Going from the line that contains "latest article raises" down to the last line in the listing below, reproduce every line exactly and include no others.

◆ Input records:
━━━━━━━━━━
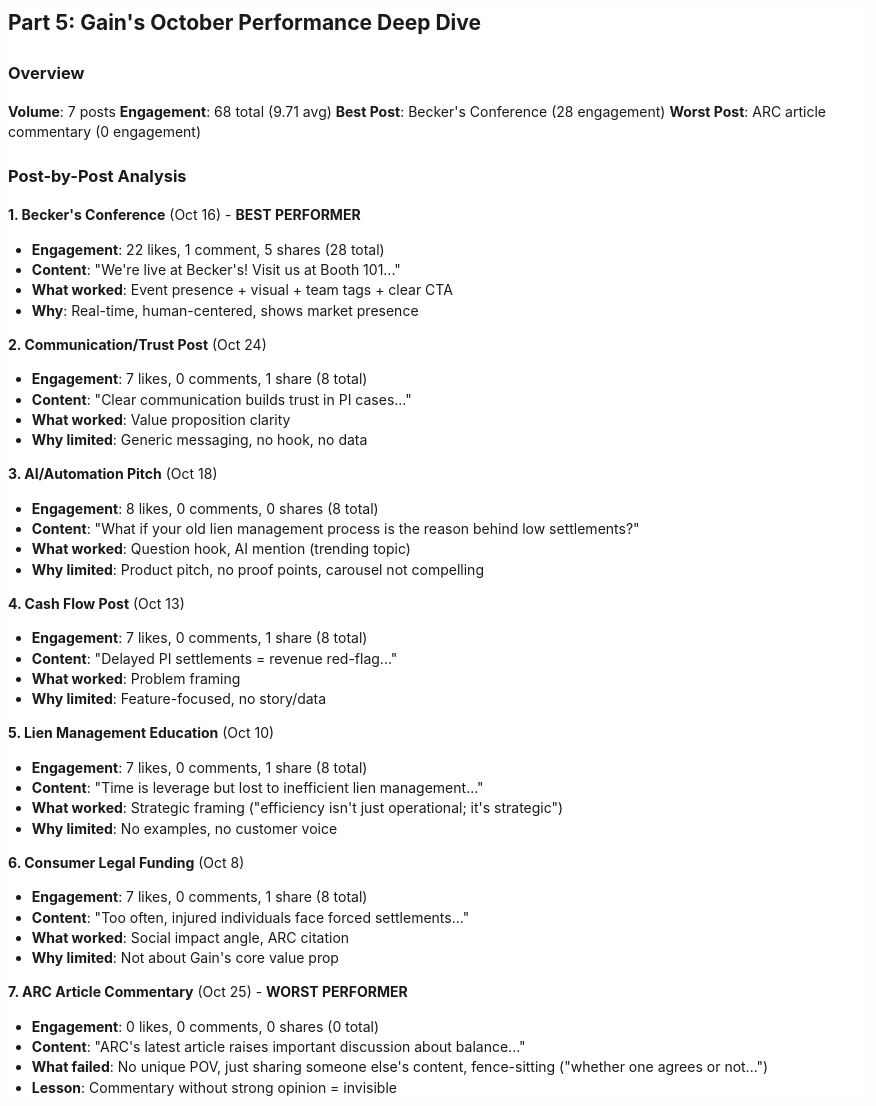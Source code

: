 
## Part 5: Gain's October Performance Deep Dive

### Overview

**Volume**: 7 posts
**Engagement**: 68 total (9.71 avg)
**Best Post**: Becker's Conference (28 engagement)
**Worst Post**: ARC article commentary (0 engagement)

### Post-by-Post Analysis

**1. Becker's Conference** (Oct 16) - **BEST PERFORMER**
- **Engagement**: 22 likes, 1 comment, 5 shares (28 total)
- **Content**: "We're live at Becker's! Visit us at Booth 101..."
- **What worked**: Event presence + visual + team tags + clear CTA
- **Why**: Real-time, human-centered, shows market presence

**2. Communication/Trust Post** (Oct 24)
- **Engagement**: 7 likes, 0 comments, 1 share (8 total)
- **Content**: "Clear communication builds trust in PI cases..."
- **What worked**: Value proposition clarity
- **Why limited**: Generic messaging, no hook, no data

**3. AI/Automation Pitch** (Oct 18)
- **Engagement**: 8 likes, 0 comments, 0 shares (8 total)
- **Content**: "What if your old lien management process is the reason behind low settlements?"
- **What worked**: Question hook, AI mention (trending topic)
- **Why limited**: Product pitch, no proof points, carousel not compelling

**4. Cash Flow Post** (Oct 13)
- **Engagement**: 7 likes, 0 comments, 1 share (8 total)
- **Content**: "Delayed PI settlements = revenue red-flag..."
- **What worked**: Problem framing
- **Why limited**: Feature-focused, no story/data

**5. Lien Management Education** (Oct 10)
- **Engagement**: 7 likes, 0 comments, 1 share (8 total)
- **Content**: "Time is leverage but lost to inefficient lien management..."
- **What worked**: Strategic framing ("efficiency isn't just operational; it's strategic")
- **Why limited**: No examples, no customer voice

**6. Consumer Legal Funding** (Oct 8)
- **Engagement**: 7 likes, 0 comments, 1 share (8 total)
- **Content**: "Too often, injured individuals face forced settlements..."
- **What worked**: Social impact angle, ARC citation
- **Why limited**: Not about Gain's core value prop

**7. ARC Article Commentary** (Oct 25) - **WORST PERFORMER**
- **Engagement**: 0 likes, 0 comments, 0 shares (0 total)
- **Content**: "ARC's latest article raises important discussion about balance..."
- **What failed**: No unique POV, just sharing someone else's content, fence-sitting ("whether one agrees or not...")
- **Lesson**: Commentary without strong opinion = invisible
━━━━━━━━━━
◆ Task answer:
- **Content**: "ARC's latest article raises important discussion about balance..."
- **What failed**: No unique POV, just sharing someone else's content, fence-sitting ("whether one agrees or not...")
- **Lesson**: Commentary without strong opinion = invisible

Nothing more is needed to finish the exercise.